◆ EXCERPTED RECORDS:

* * * * * * *

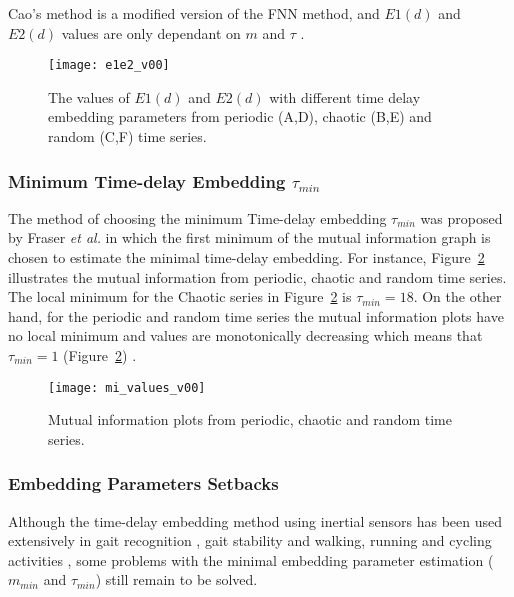 \documentclass[10pt,journal,compsoc]{IEEEtran}
\begin{document}
Cao's method is a modified version of the FNN method, and $E1(d)$ and 
$E2(d)$ values are only dependant on $m$ and $\tau$ \cite{Cao1997}.


\begin{figure}[!htb]
\centering    
 \texttt{[image: e1e2\_v00]}
\caption[PA]{The values of $E1(d)$ and $E2(d)$ with different time delay embedding parameters
from periodic (A,D), chaotic (B,E) and random (C,F) time series.}
\label{fig:e1e2}
\end{figure}


\subsubsection{Minimum Time-delay Embedding  $\tau_{min}$}
The method of choosing the minimum Time-delay embedding  $\tau_{min}$ was proposed 
by Fraser \emph{et al.} \cite{Fraser1986} in which the first minimum of the mutual 
information graph is chosen to estimate the minimal time-delay embedding.
For instance, Figure~\ref{fig:mi}  illustrates 
the mutual information from periodic, chaotic and random time series.
The local minimum for the Chaotic series in Figure~\ref{fig:mi} is $\tau_{min} = 18$.
On the other hand, for the periodic and random time series 
the mutual information plots have no local minimum 
and values are monotonically decreasing which means that $\tau_{min} = 1$ 
(Figure~\ref{fig:mi}) \cite{Fraser1986}.

\begin{figure}[!htb]
\centering    
 \texttt{[image: mi\_values\_v00]}
\caption[PA]{Mutual information plots from periodic, chaotic and random time series.}
\label{fig:mi}
\end{figure}


\subsubsection{Embedding Parameters Setbacks}
Although the time-delay embedding method using inertial sensors has been used extensively 
in gait recognition \cite{Sama2013}, gait stability \cite{Gouwanda2012} and walking, 
running and cycling activities \cite{Frank2010},
some problems with the minimal embedding parameter estimation  
($m_{min}$ and $\tau_{min}$) still remain to be solved.
\end{document}
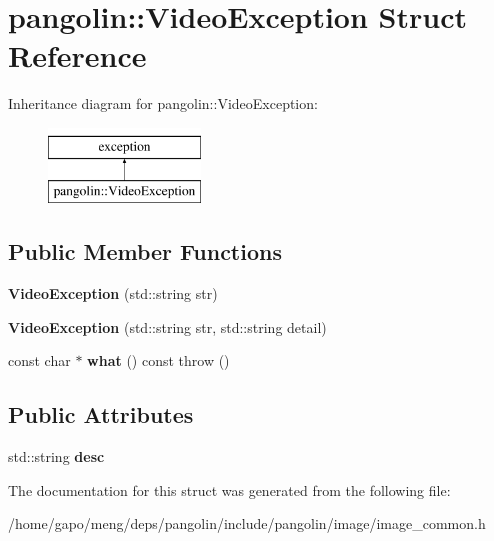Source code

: \hypertarget{structpangolin_1_1_video_exception}{}\section{pangolin\+:\+:Video\+Exception Struct Reference}
\label{structpangolin_1_1_video_exception}
Inheritance diagram for pangolin\+:\+:Video\+Exception\+:\begin{figure}[H]
\begin{center}
\leavevmode
\includegraphics[height=2.000000cm]{structpangolin_1_1_video_exception}
\end{center}
\end{figure}
\subsection*{Public Member Functions}
\begin{DoxyCompactItemize}
\item 
{\bfseries Video\+Exception} (std\+::string str)\hypertarget{structpangolin_1_1_video_exception_a9ae75dae0a57d83456826f31aaa7e32b}{}\label{structpangolin_1_1_video_exception_a9ae75dae0a57d83456826f31aaa7e32b}

\item 
{\bfseries Video\+Exception} (std\+::string str, std\+::string detail)\hypertarget{structpangolin_1_1_video_exception_adcdff665b1d36bab733dc1a5e14c829a}{}\label{structpangolin_1_1_video_exception_adcdff665b1d36bab733dc1a5e14c829a}

\item 
const char $\ast$ {\bfseries what} () const   throw ()\hypertarget{structpangolin_1_1_video_exception_a23212d26b7ab18086332761c00a5e7ca}{}\label{structpangolin_1_1_video_exception_a23212d26b7ab18086332761c00a5e7ca}

\end{DoxyCompactItemize}
\subsection*{Public Attributes}
\begin{DoxyCompactItemize}
\item 
std\+::string {\bfseries desc}\hypertarget{structpangolin_1_1_video_exception_aa2b374f18611aefb8a106e830a039153}{}\label{structpangolin_1_1_video_exception_aa2b374f18611aefb8a106e830a039153}

\end{DoxyCompactItemize}


The documentation for this struct was generated from the following file\+:\begin{DoxyCompactItemize}
\item 
/home/gapo/meng/deps/pangolin/include/pangolin/image/image\+\_\+common.\+h\end{DoxyCompactItemize}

* * * * * * *

◆ WORK TO BE COMPLETED:
Give the entries above again word for word, without the pictures.

◆ SOLUTION TO THE EXERCISE:
 \documentclass[10pt,journal,compsoc]{IEEEtran}
\begin{document}
Cao's method is a modified version of the FNN method, and $E1(d)$ and 
$E2(d)$ values are only dependant on $m$ and $\tau$ \cite{Cao1997}.


\begin{figure}[!htb]
\centering    
 \texttt{[image: e1e2\_v00]}
\caption[PA]{The values of $E1(d)$ and $E2(d)$ with different time delay embedding parameters
from periodic (A,D), chaotic (B,E) and random (C,F) time series.}
\label{fig:e1e2}
\end{figure}


\subsubsection{Minimum Time-delay Embedding  $\tau_{min}$}
The method of choosing the minimum Time-delay embedding  $\tau_{min}$ was proposed 
by Fraser \emph{et al.} \cite{Fraser1986} in which the first minimum of the mutual 
information graph is chosen to estimate the minimal time-delay embedding.
For instance, Figure~\ref{fig:mi}  illustrates 
the mutual information from periodic, chaotic and random time series.
The local minimum for the Chaotic series in Figure~\ref{fig:mi} is $\tau_{min} = 18$.
On the other hand, for the periodic and random time series 
the mutual information plots have no local minimum 
and values are monotonically decreasing which means that $\tau_{min} = 1$ 
(Figure~\ref{fig:mi}) \cite{Fraser1986}.

\begin{figure}[!htb]
\centering    
 \texttt{[image: mi\_values\_v00]}
\caption[PA]{Mutual information plots from periodic, chaotic and random time series.}
\label{fig:mi}
\end{figure}


\subsubsection{Embedding Parameters Setbacks}
Although the time-delay embedding method using inertial sensors has been used extensively 
in gait recognition \cite{Sama2013}, gait stability \cite{Gouwanda2012} and walking, 
running and cycling activities \cite{Frank2010},
some problems with the minimal embedding parameter estimation  
($m_{min}$ and $\tau_{min}$) still remain to be solved.
\end{document}
Source code

: \hypertarget{structpangolin_1_1_video_exception}{}\section{pangolin\+:\+:Video\+Exception Struct Reference}
\label{structpangolin_1_1_video_exception}
Inheritance diagram for pangolin\+:\+:Video\+Exception\+:\begin{figure}[H]
\begin{center}
\leavevmode
\includegraphics[height=2.000000cm]{structpangolin_1_1_video_exception}
\end{center}
\end{figure}
\subsection*{Public Member Functions}
\begin{DoxyCompactItemize}
\item 
{\bfseries Video\+Exception} (std\+::string str)\hypertarget{structpangolin_1_1_video_exception_a9ae75dae0a57d83456826f31aaa7e32b}{}\label{structpangolin_1_1_video_exception_a9ae75dae0a57d83456826f31aaa7e32b}

\item 
{\bfseries Video\+Exception} (std\+::string str, std\+::string detail)\hypertarget{structpangolin_1_1_video_exception_adcdff665b1d36bab733dc1a5e14c829a}{}\label{structpangolin_1_1_video_exception_adcdff665b1d36bab733dc1a5e14c829a}

\item 
const char $\ast$ {\bfseries what} () const   throw ()\hypertarget{structpangolin_1_1_video_exception_a23212d26b7ab18086332761c00a5e7ca}{}\label{structpangolin_1_1_video_exception_a23212d26b7ab18086332761c00a5e7ca}

\end{DoxyCompactItemize}
\subsection*{Public Attributes}
\begin{DoxyCompactItemize}
\item 
std\+::string {\bfseries desc}\hypertarget{structpangolin_1_1_video_exception_aa2b374f18611aefb8a106e830a039153}{}\label{structpangolin_1_1_video_exception_aa2b374f18611aefb8a106e830a039153}

\end{DoxyCompactItemize}


The documentation for this struct was generated from the following file\+:\begin{DoxyCompactItemize}
\item 
/home/gapo/meng/deps/pangolin/include/pangolin/image/image\+\_\+common.\+h\end{DoxyCompactItemize}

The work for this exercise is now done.